Patents are a lot like incorporating: necessary for many business models, and intimidatingly complex to many business owners. Like incorporating, it’s possible to file your patent on your own. Whether or not that’s a great idea depends on a variety of factors with no 100 percent right answer for every given business.
If you’re facing this decision, we can’t give you a definitive answer, but here are the questions you should ask yourself.
- Do I Need a Patent?
This seems like an obvious question, but it requires more thought than you’d think. Not every invention needs a patent to move forward, and not every business model requires a patented new technology. Consider if you want a patent because it’s best for your company, or because you want to have a patent on your mental trophy shelf.
- How Complex is the Technology?
Filing for a patent will require you to explain the technology to a patent attorney. Most patent attorneys are sharp, but if your invention is extremely complex or based on esoteric knowledge, it might take longer to explain than to just write up the application yourself.
- How Well Do I Understand the Patent Process?
If you are totally unfamiliar with the patent process, it’s worth hiring an expert. Patents and business startups are both time-sensitive, and you don’t want to waste time learning how the process works. If you’re already familiar with the basics, you’re more likely to get it done quickly and correctly.
- Is Your Invention Protectable and New?
You’d be surprised how many patents get rejected because the invention is not patentable, or a similar device already exists. The exact details of what’s protectable and what constitutes “new” are almost as complicated as the patent process itself, but if your answer to this question is “no,” the question of hiring an attorney is moot.
- Am I a Skilled Researcher?
A successful patent application requires a great deal of research into current technology, similar filings and current case law. If you’re good with research, you can consider filing on your own. If you’re not a library sleuth, though, you should probably find somebody who is.
- Do I Have Enough Time?
It can take 7 to 21 days to do the legwork required to file a patent, then fill out all the necessary forms – and that’s not counting the time it takes to identify the information needed and which forms to fill out. Entrepreneurs are often time-starved. Does your temporal budget have the space for what amounts to a temporary second job?

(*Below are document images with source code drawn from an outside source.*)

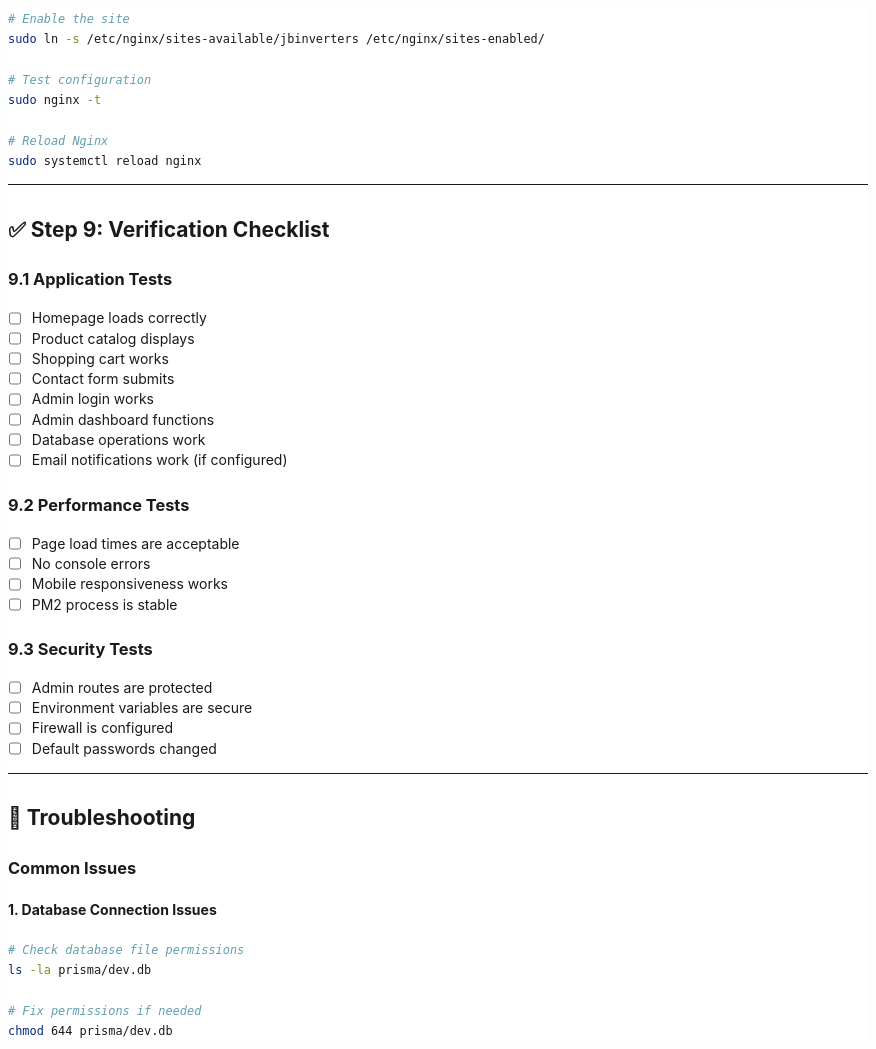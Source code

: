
 ```nginx
```

```bash
# Enable the site
sudo ln -s /etc/nginx/sites-available/jbinverters /etc/nginx/sites-enabled/

# Test configuration
sudo nginx -t

# Reload Nginx
sudo systemctl reload nginx
```

---

## ✅ Step 9: Verification Checklist

### 9.1 Application Tests
- [ ] Homepage loads correctly
- [ ] Product catalog displays
- [ ] Shopping cart works
- [ ] Contact form submits
- [ ] Admin login works
- [ ] Admin dashboard functions
- [ ] Database operations work
- [ ] Email notifications work (if configured)

### 9.2 Performance Tests
- [ ] Page load times are acceptable
- [ ] No console errors
- [ ] Mobile responsiveness works
- [ ] PM2 process is stable

### 9.3 Security Tests
- [ ] Admin routes are protected
- [ ] Environment variables are secure
- [ ] Firewall is configured
- [ ] Default passwords changed

---

## 🔧 Troubleshooting

### Common Issues

#### 1. Database Connection Issues
```bash
# Check database file permissions
ls -la prisma/dev.db

# Fix permissions if needed
chmod 644 prisma/dev.db
```
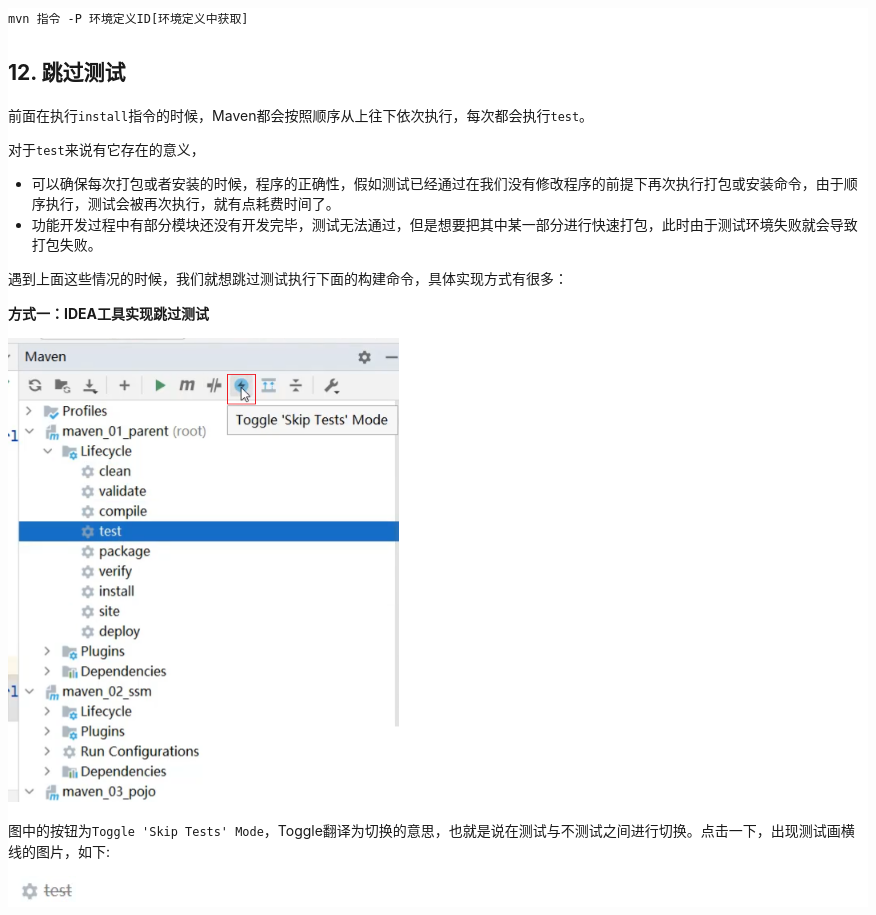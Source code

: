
   ```
  mvn 指令 -P 环境定义ID[环境定义中获取]
  ```



## 12. 跳过测试

前面在执行`install`指令的时候，Maven都会按照顺序从上往下依次执行，每次都会执行`test`。

对于`test`来说有它存在的意义，

* 可以确保每次打包或者安装的时候，程序的正确性，假如测试已经通过在我们没有修改程序的前提下再次执行打包或安装命令，由于顺序执行，测试会被再次执行，就有点耗费时间了。
* 功能开发过程中有部分模块还没有开发完毕，测试无法通过，但是想要把其中某一部分进行快速打包，此时由于测试环境失败就会导致打包失败。

遇到上面这些情况的时候，我们就想跳过测试执行下面的构建命令，具体实现方式有很多：

**方式一：IDEA工具实现跳过测试**

<img src="/assets/Maven.assets/1630985300814.png" alt="1630985300814" style="zoom: 80%;">

图中的按钮为`Toggle 'Skip Tests' Mode`，Toggle翻译为切换的意思，也就是说在测试与不测试之间进行切换。点击一下，出现测试画横线的图片，如下:

![1630985411766](/assets/Maven.assets/1630985411766.png)
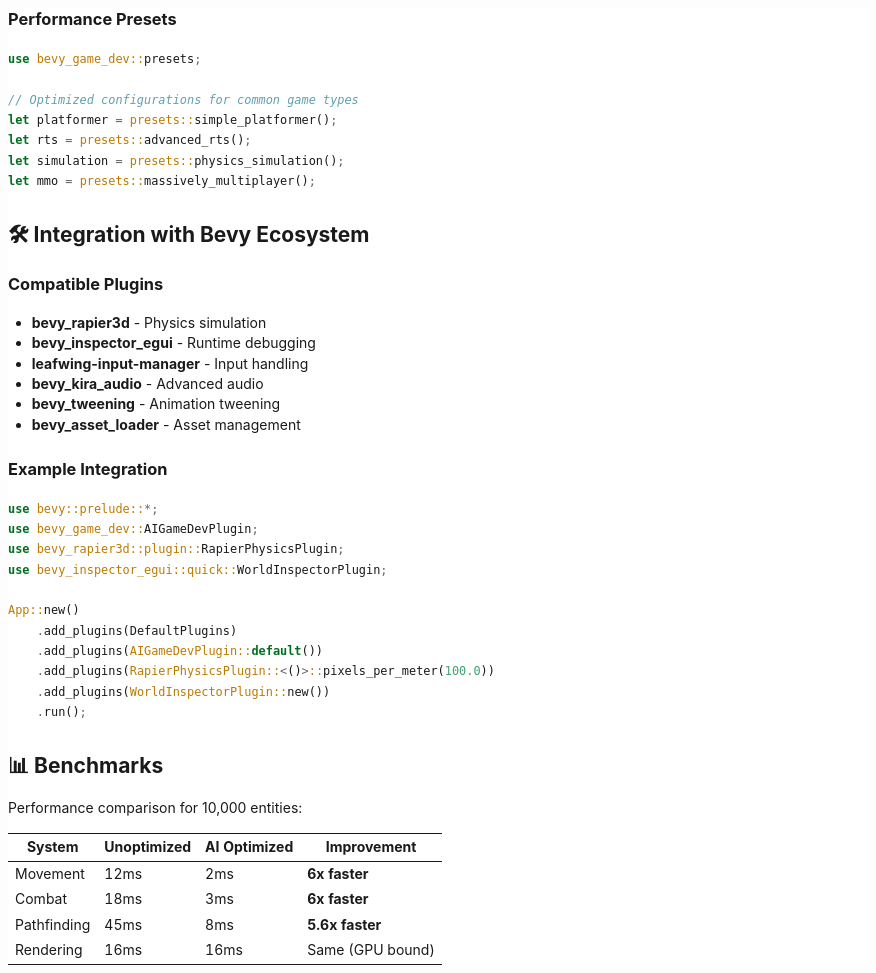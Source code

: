 ### Performance Presets

```rust
use bevy_game_dev::presets;

// Optimized configurations for common game types
let platformer = presets::simple_platformer();
let rts = presets::advanced_rts(); 
let simulation = presets::physics_simulation();
let mmo = presets::massively_multiplayer();
```

## 🛠️ Integration with Bevy Ecosystem

### Compatible Plugins

- **bevy_rapier3d** - Physics simulation
- **bevy_inspector_egui** - Runtime debugging
- **leafwing-input-manager** - Input handling
- **bevy_kira_audio** - Advanced audio
- **bevy_tweening** - Animation tweening
- **bevy_asset_loader** - Asset management

### Example Integration

```rust
use bevy::prelude::*;
use bevy_game_dev::AIGameDevPlugin;
use bevy_rapier3d::plugin::RapierPhysicsPlugin;
use bevy_inspector_egui::quick::WorldInspectorPlugin;

App::new()
    .add_plugins(DefaultPlugins)
    .add_plugins(AIGameDevPlugin::default())
    .add_plugins(RapierPhysicsPlugin::<()>::pixels_per_meter(100.0))
    .add_plugins(WorldInspectorPlugin::new())
    .run();
```

## 📊 Benchmarks

Performance comparison for 10,000 entities:

| System | Unoptimized | AI Optimized | Improvement |
|--------|-------------|--------------|-------------|
| Movement | 12ms | 2ms | **6x faster** |
| Combat | 18ms | 3ms | **6x faster** |
| Pathfinding | 45ms | 8ms | **5.6x faster** |
| Rendering | 16ms | 16ms | Same (GPU bound) |
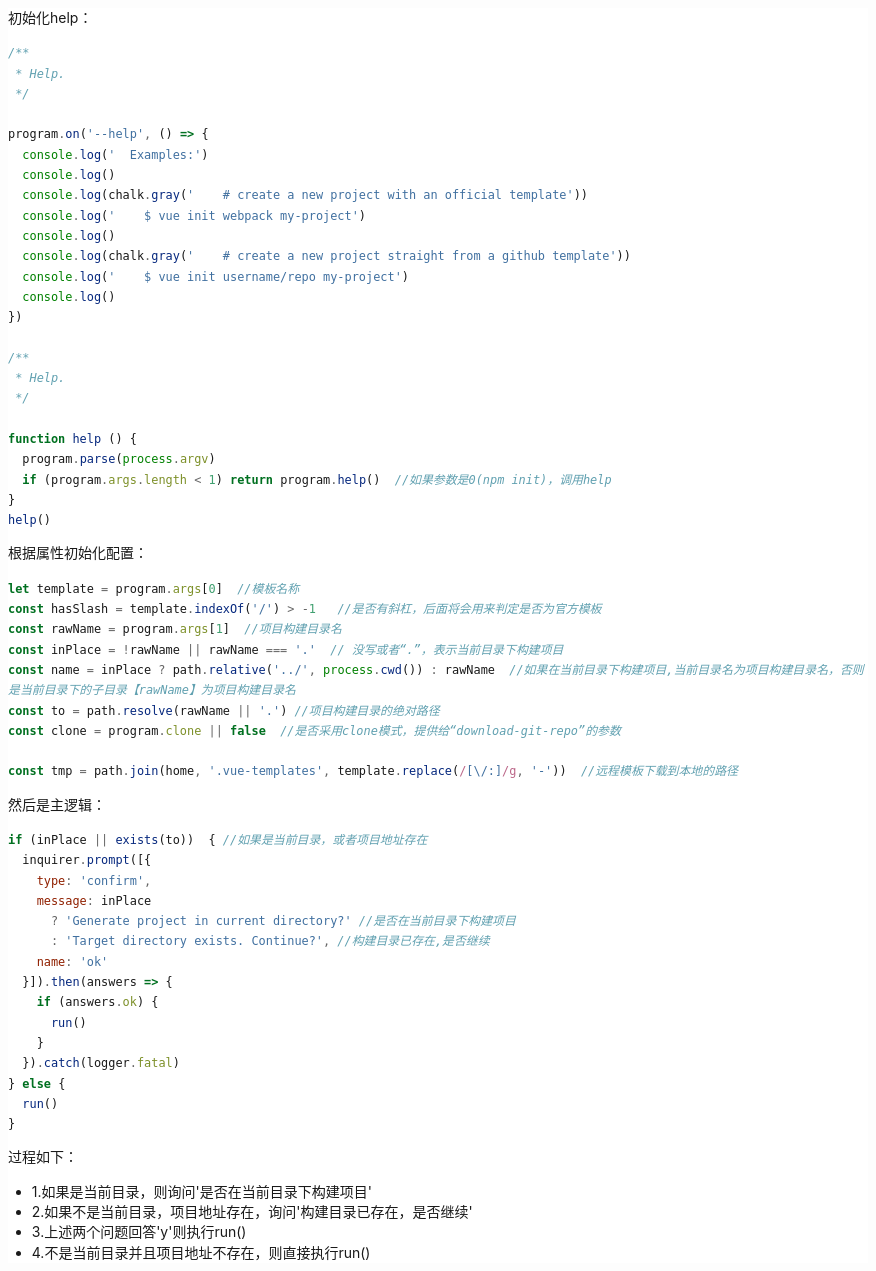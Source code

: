 初始化help：
```js
/**
 * Help.
 */

program.on('--help', () => {
  console.log('  Examples:')
  console.log()
  console.log(chalk.gray('    # create a new project with an official template'))
  console.log('    $ vue init webpack my-project')
  console.log()
  console.log(chalk.gray('    # create a new project straight from a github template'))
  console.log('    $ vue init username/repo my-project')
  console.log()
})

/**
 * Help.
 */

function help () {
  program.parse(process.argv)
  if (program.args.length < 1) return program.help()  //如果参数是0(npm init)，调用help
}
help()
```
根据属性初始化配置：
```js
let template = program.args[0]  //模板名称
const hasSlash = template.indexOf('/') > -1   //是否有斜杠，后面将会用来判定是否为官方模板   
const rawName = program.args[1]  //项目构建目录名
const inPlace = !rawName || rawName === '.'  // 没写或者“.”，表示当前目录下构建项目
const name = inPlace ? path.relative('../', process.cwd()) : rawName  //如果在当前目录下构建项目,当前目录名为项目构建目录名，否则是当前目录下的子目录【rawName】为项目构建目录名
const to = path.resolve(rawName || '.') //项目构建目录的绝对路径
const clone = program.clone || false  //是否采用clone模式，提供给“download-git-repo”的参数

const tmp = path.join(home, '.vue-templates', template.replace(/[\/:]/g, '-'))  //远程模板下载到本地的路径
```
然后是主逻辑：
```js
if (inPlace || exists(to))  { //如果是当前目录，或者项目地址存在
  inquirer.prompt([{
    type: 'confirm',
    message: inPlace
      ? 'Generate project in current directory?' //是否在当前目录下构建项目
      : 'Target directory exists. Continue?', //构建目录已存在,是否继续
    name: 'ok'
  }]).then(answers => {
    if (answers.ok) {
      run()
    }
  }).catch(logger.fatal)
} else {
  run()
}
```
过程如下：
* 1.如果是当前目录，则询问'是否在当前目录下构建项目'
* 2.如果不是当前目录，项目地址存在，询问'构建目录已存在，是否继续'
* 3.上述两个问题回答'y'则执行run()
* 4.不是当前目录并且项目地址不存在，则直接执行run()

- Do I Need the Extra Money?
Depending on how complex your technology and case is, a patent attorney can cost up to $16,000 plus fees for research. That’s not exactly chump change. Though the general consensus with patents matches the old rule of “you get what you pay for,” self-filing might be the better option for those with more free time than available funds.
- How are My Project Management Skills?
A patent application is a major undertaking, more similar to a product launch than filling out most government forms. If you’re already a top-flight project manager, then self-filing might be feasible. Not so if you delegate your organization or simply fly by the seat of your pants for most parts of your business and life. Speaking of delegation…
- Can I Delegate to a Team Member?
Many of these questions are about whether or not you have personal traits that make self-filing a good idea or a mistake waiting to happen. If your skills trend heavily toward the “mistake” side of the ledger, look at your staff. Is there a knowledgeable, organized, research-friendly project lead on your team who wouldn’t mind taking on a new challenge? Chances are excellent his time will cost less than a lawyer’s.
- Do I Anticipate Competition or Infringement?
Some patents are just a safety measure: you don’t anticipate anybody infringing on your idea, but you want it there just in case. If that’s the case, filing yourself has no drawbacks for this consideration. If you do anticipate trouble, hiring a patent attorney carries two powerful advantages: it makes the patent more likely to be air-tight and enforceable, and it gives you an existing relationship with somebody who understands your technology if you ever do have to go to court.
- How Did the Provisional Application Go?
A provisional patent application is like a warm-up for the real thing. It gives you a year of provisional protection for your invention while you get your ducks in a row. It’s also significantly shorter and less complicated than a full patent application. If you think you have the chops to file on your own, try the provisional application. If you’re still happy at the end of the process, you could be ready to do the full application on your own. If you’re burned out and stressed, it’s probably better to hire a pro for the big job.
If there’s a generally applicable rule for filing patents, it’s this: if there’s a tie, opt to have the expert file. But if you ask these questions and come up with a favorable result, you can protect yourself without the expense by filing on your own.